Responses to comments from Reviewer #2

We would like to thank you for your extensive assessment of our manuscript, and deeply appreciate your valuable comments. We have taken all the remarks into account, in a manner that is described in detail below together with our answers to certain comments. Due to word count limit, there were partial contents in the supplementary files. We think that, following the reviewers’ suggestions, our manuscript has gained in clarity and hope that the changes made will be considered satisfactory.

 

Comment 1:

The purpose of this study should be clearly stated at the end of the Introduction.

Reply:

        Thank you for the suggestion. Our study aims to assess the risk of incidental TB following AAV diagnosis. We have revised relevant content at the end of the introduction and hope that will be considered satisfactory.

Page 2, line 61-64 (please refer to revised track version)

“Our study aims to assess the risk of incidental TB following AAV diagnosis. Using a novel algorithm [7], we identified patients with granulomatosis with polyangiitis (GPA) and microscopic polyangiitis (MPA) from a national database to evaluate their subsequent TB risk.”

 

Comment 2:

Indicate whether written consent will be provided to participants and how they can opt out of the study.

Reply:

Thank you for the suggestion. Patient consent was waived due to the retrospective nature of this study, and Participant data will be de-identified to ensure anonymity. We hope that will be considered satisfactory. We have added relevant content in “materials and methods” section, and hope that will be considered satisfactory.

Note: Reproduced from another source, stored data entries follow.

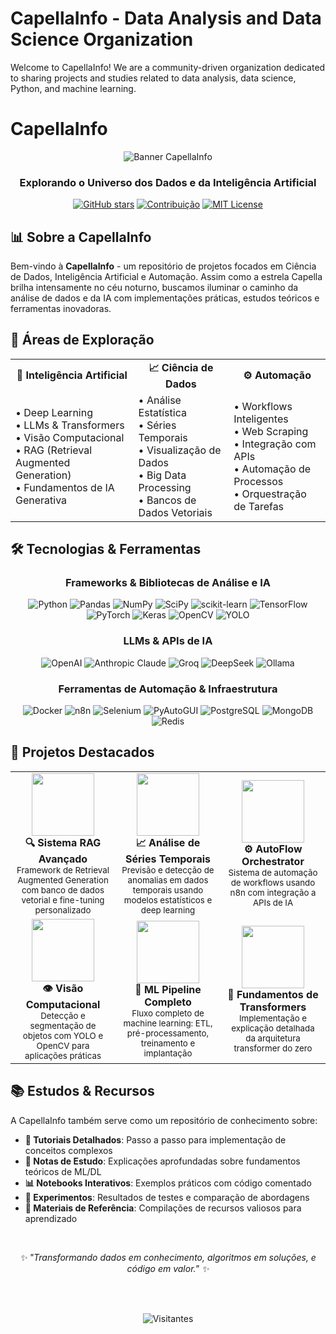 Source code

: # CapellaInfo - Data Analysis and Data Science Organization

Welcome to CapellaInfo! We are a community-driven organization dedicated to sharing projects and studies related to data analysis, data science, Python, and machine learning.

# CapellaInfo

<div align="center">
  
  ![Banner CapellaInfo](https://via.placeholder.com/800x200/0d1117/38bdf8?text=CapellaInfo)
  
  ### **Explorando o Universo dos Dados e da Inteligência Artificial**

  <!--  [![GitHub forks](https://img.shields.io/github/forks/CapellaInfo?style=for-the-badge&color=38bdf8)](https://github.com/CapellaInfo/network/members) -->
  [![GitHub stars](https://img.shields.io/github/stars/CapellaInfo?style=for-the-badge&color=38bdf8)](https://github.com/CapellaInfo/stargazers)
  [![Contribuição](https://img.shields.io/badge/Contribui%C3%A7%C3%B5es-Bem--vindas-38bdf8?style=for-the-badge)](https://github.com/CapellaInfo/contributing)
  [![MIT License](https://img.shields.io/badge/License-MIT-38bdf8?style=for-the-badge)](LICENSE)

</div>

## 📊 Sobre a CapellaInfo

Bem-vindo à **CapellaInfo** - um repositório de projetos focados em Ciência de Dados, Inteligência Artificial e Automação. Assim como a estrela Capella brilha intensamente no céu noturno, buscamos iluminar o caminho da análise de dados e da IA com implementações práticas, estudos teóricos e ferramentas inovadoras.

## 🔭 Áreas de Exploração

<div align="center">
  <table>
    <tr>
      <td align="center"><b>🤖 Inteligência Artificial</b></td>
      <td align="center"><b>📈 Ciência de Dados</b></td>
      <td align="center"><b>⚙️ Automação</b></td>
    </tr>
    <tr>
      <td>
        • Deep Learning<br>
        • LLMs & Transformers<br>
        • Visão Computacional<br>
        • RAG (Retrieval Augmented Generation)<br>
        • Fundamentos de IA Generativa
      </td>
      <td>
        • Análise Estatística<br>
        • Séries Temporais<br>
        • Visualização de Dados<br>
        • Big Data Processing<br>
        • Bancos de Dados Vetoriais
      </td>
      <td>
        • Workflows Inteligentes<br>
        • Web Scraping<br>
        • Integração com APIs<br>
        • Automação de Processos<br>
        • Orquestração de Tarefas
      </td>
    </tr>
  </table>
</div>

## 🛠️ Tecnologias & Ferramentas

<div align="center">

### Frameworks & Bibliotecas de Análise e IA
![Python](https://img.shields.io/badge/Python-3776AB?style=flat-square&logo=python&logoColor=white)
![Pandas](https://img.shields.io/badge/Pandas-150458?style=flat-square&logo=pandas&logoColor=white)
![NumPy](https://img.shields.io/badge/NumPy-013243?style=flat-square&logo=numpy&logoColor=white)
![SciPy](https://img.shields.io/badge/SciPy-8CAAE6?style=flat-square&logo=scipy&logoColor=white)
![scikit-learn](https://img.shields.io/badge/scikit--learn-F7931E?style=flat-square&logo=scikit-learn&logoColor=white)
![TensorFlow](https://img.shields.io/badge/TensorFlow-FF6F00?style=flat-square&logo=tensorflow&logoColor=white)
![PyTorch](https://img.shields.io/badge/PyTorch-EE4C2C?style=flat-square&logo=pytorch&logoColor=white)
![Keras](https://img.shields.io/badge/Keras-D00000?style=flat-square&logo=keras&logoColor=white)
![OpenCV](https://img.shields.io/badge/OpenCV-5C3EE8?style=flat-square&logo=opencv&logoColor=white)
![YOLO](https://img.shields.io/badge/YOLO-00FFFF?style=flat-square&logo=yolo&logoColor=black)

### LLMs & APIs de IA
![OpenAI](https://img.shields.io/badge/OpenAI-412991?style=flat-square&logo=openai&logoColor=white)
![Anthropic Claude](https://img.shields.io/badge/Claude-7F52FF?style=flat-square&logo=anthropic&logoColor=white)
![Groq](https://img.shields.io/badge/Groq-5046E5?style=flat-square&logo=groq&logoColor=white)
![DeepSeek](https://img.shields.io/badge/DeepSeek-2355F5?style=flat-square&logo=deepseek&logoColor=white)
![Ollama](https://img.shields.io/badge/Ollama-16A394?style=flat-square&logo=ollama&logoColor=white)

### Ferramentas de Automação & Infraestrutura
![Docker](https://img.shields.io/badge/Docker-2496ED?style=flat-square&logo=docker&logoColor=white)
![n8n](https://img.shields.io/badge/n8n-6A57D5?style=flat-square&logo=n8n&logoColor=white)
![Selenium](https://img.shields.io/badge/Selenium-43B02A?style=flat-square&logo=selenium&logoColor=white)
![PyAutoGUI](https://img.shields.io/badge/PyAutoGUI-3776AB?style=flat-square&logo=python&logoColor=white)
![PostgreSQL](https://img.shields.io/badge/PostgreSQL-4169E1?style=flat-square&logo=postgresql&logoColor=white)
![MongoDB](https://img.shields.io/badge/MongoDB-47A248?style=flat-square&logo=mongodb&logoColor=white)
![Redis](https://img.shields.io/badge/Redis-DC382D?style=flat-square&logo=redis&logoColor=white)

</div>

## 🌟 Projetos Destacados

<div align="center">
  <table>
    <tr>
      <td width="33%" align="center">
        <img src="https://via.placeholder.com/150/0d1117/38bdf8?text=LLM+RAG" width="100" height="100"><br>
        <b>🔍 Sistema RAG Avançado</b><br>
        <sub>Framework de Retrieval Augmented Generation com banco de dados vetorial e fine-tuning personalizado</sub>
      </td>
      <td width="33%" align="center">
        <img src="https://via.placeholder.com/150/0d1117/38bdf8?text=TimeSeries" width="100" height="100"><br>
        <b>📈 Análise de Séries Temporais</b><br>
        <sub>Previsão e detecção de anomalias em dados temporais usando modelos estatísticos e deep learning</sub>
      </td>
      <td width="33%" align="center">
        <img src="https://via.placeholder.com/150/0d1117/38bdf8?text=AutoFlow" width="100" height="100"><br>
        <b>⚙️ AutoFlow Orchestrator</b><br>
        <sub>Sistema de automação de workflows usando n8n com integração a APIs de IA</sub>
      </td>
    </tr>
    <tr>
      <td width="33%" align="center">
        <img src="https://via.placeholder.com/150/0d1117/38bdf8?text=Vision+AI" width="100" height="100"><br>
        <b>👁️ Visão Computacional</b><br>
        <sub>Detecção e segmentação de objetos com YOLO e OpenCV para aplicações práticas</sub>
      </td>
      <td width="33%" align="center">
        <img src="https://via.placeholder.com/150/0d1117/38bdf8?text=ML+Pipeline" width="100" height="100"><br>
        <b>🔄 ML Pipeline Completo</b><br>
        <sub>Fluxo completo de machine learning: ETL, pré-processamento, treinamento e implantação</sub>
      </td>
      <td width="33%" align="center">
        <img src="https://via.placeholder.com/150/0d1117/38bdf8?text=Transformer" width="100" height="100"><br>
        <b>🧠 Fundamentos de Transformers</b><br>
        <sub>Implementação e explicação detalhada da arquitetura transformer do zero</sub>
      </td>
    </tr>
  </table>
</div>

## 📚 Estudos & Recursos

A CapellaInfo também serve como um repositório de conhecimento sobre:

- **📝 Tutoriais Detalhados**: Passo a passo para implementação de conceitos complexos
- **🔬 Notas de Estudo**: Explicações aprofundadas sobre fundamentos teóricos de ML/DL
- **📊 Notebooks Interativos**: Exemplos práticos com código comentado
- **🧪 Experimentos**: Resultados de testes e comparação de abordagens
- **📖 Materiais de Referência**: Compilações de recursos valiosos para aprendizado

<br>

<div align="center">
  
  <i>✨ "Transformando dados em conhecimento, algoritmos em soluções, e código em valor." ✨</i>
  
  <br><br>
  
  ![Visitantes](https://visitor-badge.laobi.icu/badge?page_id=capellainfo.github.readme)
  
</div>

Page 2, line 82-84 (please refer to revised track version)

“Classification of Disease, Ninth Revision, Clinical Modification (ICD-9-CM). Patient consent was waived due to the retrospective nature of this study, and Participant data will be de-identified to ensure anonymity. The Research Ethics Committee of China Medical”

 

Comment 3:

A limitation of this study is that actual drug use, which is likely to be associated with the development of TB, was not investigated. A mention of this and a description of future developmental studies is needed.

Reply:

Thank you for the suggestion. We have added relevant content in our “limitation” section, and hope that will be considered satisfactory.

Page 12, line 351-353 (please refer to revised track version)

 

“Fifth, this study does not account for the impact of immunosuppressive agents commonly used in AAV patients, such as steroids, cyclophosphamide, rituximab, azathioprine, or cyclosporine on the risk of subsequent TB. Future developmental studies are needed.”

 

Round 2

Reviewer 1 Report

Comments and Suggestions for Authors

The manuscript has been significantly improved.